In the aftermath, exhausted by nightmares, Elias is sent to Cyprus to recover, where he attempts to find comfort in the arms of Eylül, a beautiful Turkish journalist. But the lovers’ reprieve ends in a moment of shocking brutality that drives Elias into Varosha, once a popular Greek-Cypriot resort town, abandoned since the Turkish invasion of 1974.
Hidden in the lush, overgrown ruins is a community of exiles and refugees living resourcefully but comfortably. Thanks to the cheerfully corrupt Colonel Kaya, who turns a blind eye, they live under the radar of the Turkish authorities.

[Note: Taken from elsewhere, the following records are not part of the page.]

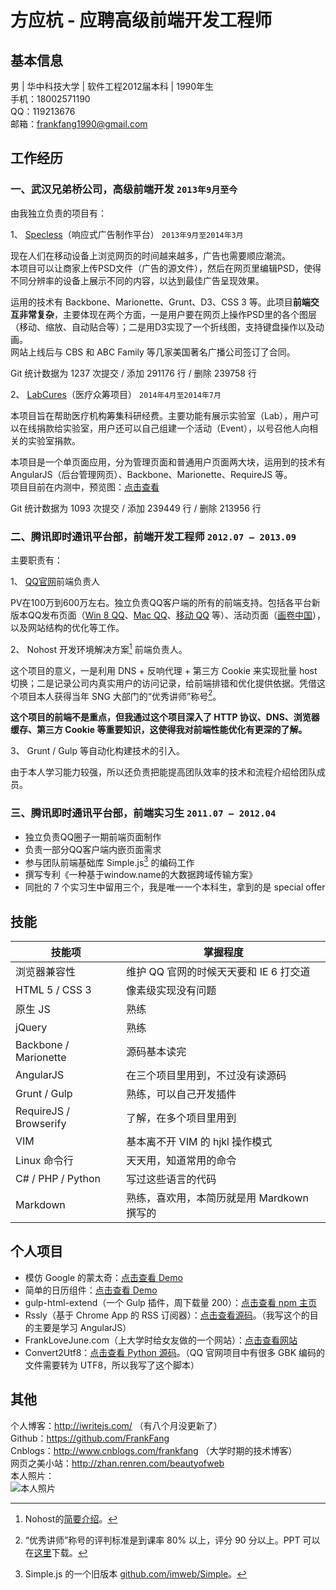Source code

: # 方应杭 - 应聘高级前端开发工程师



基本信息
------------
男 | 华中科技大学 | 软件工程2012届本科 | 1990年生 <br>
手机：18002571190<br>
QQ：119213676<br>
邮箱：frankfang1990@gmail.com<br>

工作经历
-------------

### 一、武汉兄弟桥公司，高级前端开发 `2013年9月至今`

由我独立负责的项目有：

1、 [Specless](http://gospecless.com)（响应式广告制作平台） `2013年9月至2014年3月`

现在人们在移动设备上浏览网页的时间越来越多，广告也需要顺应潮流。<br>
本项目可以让商家上传PSD文件（广告的源文件），然后在网页里编辑PSD，使得不同分辨率的设备上展示不同的内容，以达到最佳广告呈现效果。

运用的技术有 Backbone、Marionette、Grunt、D3、CSS 3 等。此项目**前端交互非常复杂**，主要体现在两个方面，一是用户要在网页上操作PSD里的各个图层（移动、缩放、自动贴合等）；二是用D3实现了一个折线图，支持键盘操作以及动画。<br>
网站上线后与 CBS 和 ABC Family 等几家美国著名广播公司签订了合同。<br>

Git 统计数据为 1237 次提交 / 添加 291176 行 / 删除 239758 行<br>

2、 [LabCures](http://labcures.com)（医疗众筹项目） `2014年4月至2014年7月`

本项目旨在帮助医疗机构筹集科研经费。主要功能有展示实验室（Lab），用户可以在线捐款给实验室，用户还可以自己组建一个活动（Event），以号召他人向相关的实验室捐款。

本项目是一个单页面应用，分为管理页面和普通用户页面两大块，运用到的技术有 AngularJS（后台管理网页）、Backbone、Marionette、RequireJS 等。<br>
项目目前在内测中，预览图：[点击查看](https://labcures.com/static/images/landing/preview/f206346c.collaboration_tab.jpg)<br>

Git 统计数据为 1093 次提交 / 添加 239449 行 / 删除 213956 行<br>


### 二、腾讯即时通讯平台部，前端开发工程师 `2012.07 – 2013.09`

主要职责有：

1、 [QQ官网](http://im.qq.com/)前端负责人

PV在100万到600万左右。独立负责QQ客户端的所有的前端支持。包括各平台新版本QQ发布页面（[Win 8 QQ](http://im.qq.com/qq/win8/)、[Mac QQ](http://im.qq.com/macqq/)、[移动 QQ](http://im.qq.com/mobileqq/) 等）、活动页面（[画卷中国](http://im.qq.com/culture/china)），以及网站结构的优化等工作。

2、 Nohost 开发环境解决方案[^2] 前端负责人。

这个项目的意义，一是利用 DNS + 反响代理 + 第三方 Cookie 来实现批量 host 切换；二是记录公司内真实用户的访问记录，给前端排错和优化提供依据。凭借这个项目本人获得当年 SNG 大部门的“优秀讲师”称号[^3]。

**这个项目的前端不是重点，但我通过这个项目深入了 HTTP 协议、DNS、浏览器缓存、第三方 Cookie 等重要知识，这使得我对前端性能优化有更深的了解。**

3、 Grunt / Gulp 等自动化构建技术的引入。

由于本人学习能力较强，所以还负责把能提高团队效率的技术和流程介绍给团队成员。


    
### 三、腾讯即时通讯平台部，前端实习生 `2011.07 – 2012.04`
    
*  独立负责QQ圈子一期前端页面制作
*  负责一部分QQ客户端内嵌页面需求
*  参与团队前端基础库 Simple.js[^1] 的编码工作
*  撰写专利《一种基于window.name的大数据跨域传输方案》
*  同批的 7 个实习生中留用三个，我是唯一一个本科生，拿到的是 special offer

技能
--------

|技能项|掌握程度|
|----|----
|浏览器兼容性| 维护 QQ 官网的时候天天要和 IE 6 打交道
|HTML 5 / CSS 3| 像素级实现没有问题
|原生 JS | 熟练
|jQuery | 熟练
|Backbone / Marionette | 源码基本读完
|AngularJS | 在三个项目里用到，不过没有读源码
|Grunt / Gulp | 熟练，可以自己开发插件
|RequireJS / Browserify | 了解，在多个项目里用到
|VIM | 基本离不开 VIM 的 hjkl 操作模式
|Linux 命令行 | 天天用，知道常用的命令
|C# / PHP / Python | 写过这些语言的代码
|Markdown | 熟练，喜欢用，本简历就是用 Mardkown 撰写的

个人项目
--------------------

* 模仿 Google 的蒙太奇：[点击查看 Demo](http://iwritejs.com/google_doodle_clone/2013-4-29/)
* 简单的日历组件：[点击查看 Demo](http://iwritejs.com/calendar/demo/demo.html)
* gulp-html-extend（一个 Gulp 插件，周下载量 200）：[点击查看 npm 主页](https://www.npmjs.org/package/gulp-html-extend)
* Rssly（基于 Chrome App 的 RSS 订阅器）：[点击查看源码](https://github.com/FrankFang/chrome-app-rssly)。（我写这个的目的主要是学习 AngularJS）
* FrankLoveJune.com（上大学时给女友做的一个网站）：[点击查看网站](http://franklovejune.com/)
* Convert2Utf8：[点击查看 Python 源码](https://github.com/FrankFang/python_self_study/blob/master/conv_to_utf8.py)。（QQ 官网项目中有很多 GBK 编码的文件需要转为 UTF8，所以我写了这个脚本）

其他
--------

个人博客：http://iwritejs.com/ （有八个月没更新了）<br>
Github：https://github.com/FrankFang <br>
Cnblogs：http://www.cnblogs.com/frankfang （大学时期的技术博客）<br>
网页之美小站：http://zhan.renren.com/beautyofweb <br>
本人照片： <br>
![本人照片](https://media.licdn.com/mpr/mpr/shrink_200_200/p/6/005/012/2d9/09dd1b5.jpg) <br>



[^1]: Simple.js 的一个旧版本 [github.com/imweb/Simple](https://github.com/imweb/Simple)。
[^2]: Nohost的[简要介绍](http://www.webryan.net/2013/04/talk-about-remote-debugging-on-mobile-phone/)。
[^3]: “优秀讲师”称号的评判标准是到课率 80% 以上，评分 90 分以上。PPT 可以在[这里](http://url.cn/WfsjmO)下载。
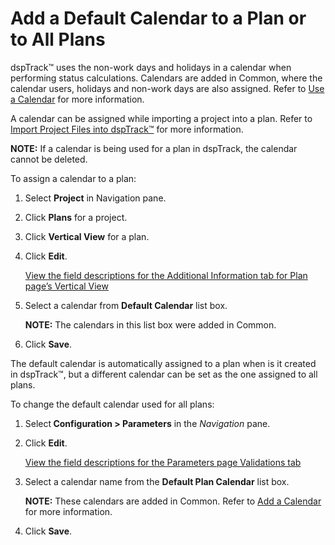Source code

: # Add a Default Calendar to a Plan or to All Plans

dspTrack™ uses the non-work days and holidays in a calendar when
performing status calculations. Calendars are added in Common, where the
calendar users, holidays and non-work days are also assigned. Refer to
[Use a Calendar](../../Common/Use_Cases/Use_a_Calendar.htm) for more
information.

A calendar can be assigned while importing a project into a plan. Refer
to [Import Project Files into
dspTrack™](Import_Project_Files_into_dspTrack.htm) for more
information.

<span style="font-weight: bold;">NOTE:</span> If a calendar is being
used for a plan in dspTrack, the calendar cannot be deleted.

To assign a calendar to a plan:

1.  Select **Project** in Navigation pane.

2.  Click **Plans** for a project.

3.  Click **Vertical View** for a plan.

4.  Click **Edit**.
    
    [View the field descriptions for the Additional Information tab for
    Plan page’s Vertical
    View](../Page_Desc/Plan_H.htm#Additional_Information_Tab)

5.  Select a calendar from **Default Calendar** list box.
    
    **NOTE:** The calendars in this list box were added in Common.

6.  Click **Save**.

The default calendar is automatically assigned to a plan when is it
created in dspTrack™, but a different calendar can be set as the one
assigned to all plans.

To change the default calendar used for all plans:

1.  Select<span style="font-weight: bold;"> Configuration \>
    Parameters</span> in the
    <span style="font-style: italic;">Navigation</span> pane.

2.  Click <span style="font-weight: bold;">Edit</span>.
    
    [View the field descriptions for the Parameters page Validations
    tab](../Page_Desc/Parameters_dspTrack.htm#Validations_Tab)

3.  Select a calendar name from the
    <span style="font-weight: bold;">Default Plan Calendar</span> list
    box.
    
    <span style="font-weight: bold;">NOTE:</span> These calendars are
    added in Common. Refer to [Add a
    Calendar](../../Common/Use_Cases/Add_a_Calendar.htm) for more
    information.

4.  Click <span style="font-weight: bold;">Save</span>.
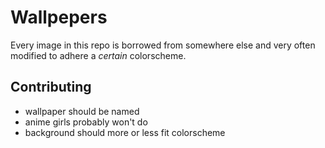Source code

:# Wallpepers

Every image in this repo is borrowed from somewhere else and very often modified
to adhere a *certain* colorscheme.

## Contributing
- wallpaper should be named
- anime girls probably won't do
- background should more or less fit colorscheme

As he begins to heal, Elias finds himself drawn to the enigmatic and secretive Kaiti while he learns at last to “simply belong.” But just when it seems he has found sanctuary, events he himself set in motion have already begun to endanger it.
PUBLISHERS WEEKLY
Heighton's (Afterlands) fascinating novel takes place largely in Varosha, the tourist quarter of the Cypriot town of Famagusta. The town was abandoned in 1974 when Turkish forces invaded and occupied it, but this story begins three decades later in the shadow of a different conflict. Following a traumatic military incident in Afghanistan, Elias Trifannis, a Canadian soldier who enlisted to please his dying Greek father, is shipped off to Cyprus for stress leave and therapy. A romantic night with a prominent journalist goes terribly wrong when Turkish soldiers, objecting to a relationship between a Turkish woman and someone they think is a Greek man, ambush them. Elias is rescued and then held captive by the villagers a ragtag bunch hiding out, most presumed dead, in the ruins of Varosha. Elias's arrival threatens the villagers' safety, which was previously ensured by Kaya, a happy-go-lucky Turkish officer. He's more concerned with his prowess on the tennis court than issues of military security, but a zealous young subordinate who wants to bring Kaya down starts prowling around Varosha, determined to prove that there are people living in the ruins. As this well-plotted novel draws to a tense conclusion, Heighton skillfully knits together the difficult history and politics of the region, military machinations, and the nuanced inner lives and relationships of Elias and the villagers.